'Qué (não) pasa' com a realeza espanhola
04/04/13 21:04“‘Qué pasa’ com a família real?”, perguntou um comentarista televisivo a seu colega na noite desta quinta-feira, que o respondeu: “a pergunta é: o que não passa com a família real?”.
Os dois não se referiam só ao fato de a filha caçula do rei, a Infanta Cristina, ter sido ontem indiciada por suposto envolvimento em esquema de desvio de verbas de seu marido. Falavam também de trapalhadas e tropeços da família real nos últimos dois anos que vêm arrastando sua popularidade ladeira abaixo, da viagem secreta para caçar elefantes na África descoberta por causa de um tombo do rei no meio da noite a tiros acidentais, passando por uma suposta relação turbulenta entre Juan Carlos 1º e a rainha Sofia e, claro, o escândalo envolvendo seu genro.

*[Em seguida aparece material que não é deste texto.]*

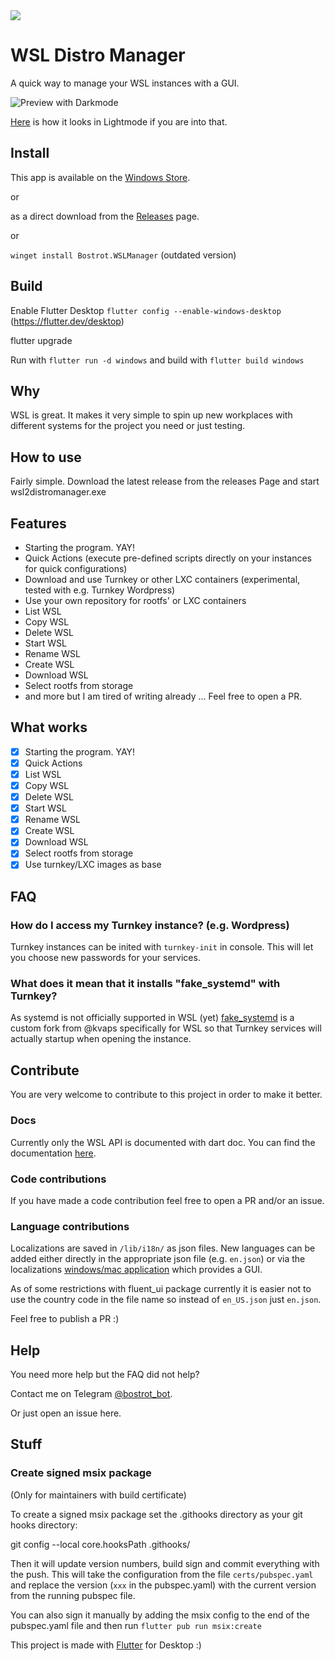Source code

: <a title="Made with Fluent Design" href="https://github.com/bdlukaa/fluent_ui">
  <img
    src="https://img.shields.io/badge/fluent-design-blue?style=flat-square&color=7A7574&labelColor=0078D7"
  />
</a>

# WSL Distro Manager

A quick way to manage your WSL instances with a GUI.

![Preview with Darkmode](https://user-images.githubusercontent.com/7342321/161707979-f4c3091f-3f24-475e-87d4-0157caafab2a.png)

[Here](https://user-images.githubusercontent.com/7342321/161708030-4f39a89e-7a2d-4460-b002-da7a619d6302.png) is how it looks in Lightmode if you are into that.

## Install

This app is available on the [Windows Store](https://www.microsoft.com/store/productId/9NWS9K95NMJB).

or 

as a direct download from the [Releases](https://github.com/bostrot/wsl2-distro-manager/releases) page.

or

`winget install Bostrot.WSLManager` (outdated version)

## Build

Enable Flutter Desktop `flutter config --enable-windows-desktop` (https://flutter.dev/desktop)

  flutter upgrade

Run with `flutter run -d windows` and build with `flutter build windows`

## Why

WSL is great. It makes it very simple to spin up new workplaces with different systems for the project you need or just testing.

## How to use

Fairly simple. Download the latest release from the releases Page and start wsl2distromanager.exe

## Features

* Starting the program. YAY!
* Quick Actions (execute pre-defined scripts directly on your instances for quick configurations)
* Download and use Turnkey or other LXC containers (experimental, tested with e.g. Turnkey Wordpress)
* Use your own repository for rootfs' or LXC containers
* List WSL
* Copy WSL
* Delete WSL
* Start WSL
* Rename WSL
* Create WSL
* Download WSL
* Select rootfs from storage
* and more but I am tired of writing already ... Feel free to open a PR.

## What works

- [x] Starting the program. YAY!
- [X] Quick Actions
- [x] List WSL
- [x] Copy WSL
- [x] Delete WSL
- [x] Start WSL
- [X] Rename WSL
- [X] Create WSL
- [X] Download WSL
- [X] Select rootfs from storage
- [X] Use turnkey/LXC images as base

## FAQ

### How do I access my Turnkey instance? (e.g. Wordpress)

Turnkey instances can be inited with `turnkey-init` in console. This will let you choose new passwords for your services.

### What does it mean that it installs "fake_systemd" with Turnkey?

As systemd is not officially supported in WSL (yet) [fake_systemd](https://github.com/bostrot/fake-systemd) is a custom fork from @kvaps specifically for WSL so that Turnkey services will actually startup when opening the instance.

## Contribute

You are very welcome to contribute to this project in order to make it better.

### Docs

Currently only the WSL API is documented with dart doc. You can find the documentation [here](https://bostrot.github.io/wsl2-distro-manager/api/index.html).

### Code contributions

If you have made a code contribution feel free to open a PR and/or an issue.

### Language contributions

Localizations are saved in `/lib/i18n/` as json files. New languages can be added either directly in the appropriate json file (e.g. `en.json`) or via the localizations [windows/mac application](https://github.com/Flutterando/localization/releases) which provides a GUI.

As of some restrictions with fluent_ui package currently it is easier not to use the country code in the file name so instead of `en_US.json` just `en.json`.

Feel free to publish a PR :)

## Help

You need more help but the FAQ did not help? 

Contact me on Telegram [@bostrot_bot](https://t.me/bostrot_bot).

Or just open an issue here.

## Stuff

### Create signed msix package

(Only for maintainers with build certificate)

To create a signed msix package set the .githooks directory as your git hooks directory:

  git config --local core.hooksPath .githooks/

Then it will update version numbers, build sign and commit everything with the push. This will take the configuration from the file `certs/pubspec.yaml` and replace the version (`xxx` in the pubspec.yaml) with the current version from the running pubspec file.

You can also sign it manually by adding the msix config to the end of the pubspec.yaml file and then run `flutter pub run msix:create`

This project is made with [Flutter](https://flutter.dev/docs) for Desktop :)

Nenhum desses casos, no entanto, haviam ido parar na Justiça. Assim como outros escândalos envolvendo membros de realezas vizinhas aqui da Europa. Até ontem.
Por isso não só a Espanha mas também toda a Europa, que noticiou o caso na capa dos principais jornais, estão de olho no episódio e temerosos de eventuais consequências para a monarquia no continente.
Por aqui, em programas de comédia, no balcão do bar, na minha academia de ginástica, em todos os jornais impressos e televisivos, os espanhóis, que adoram um debate, passaram o dia discutindo o tema.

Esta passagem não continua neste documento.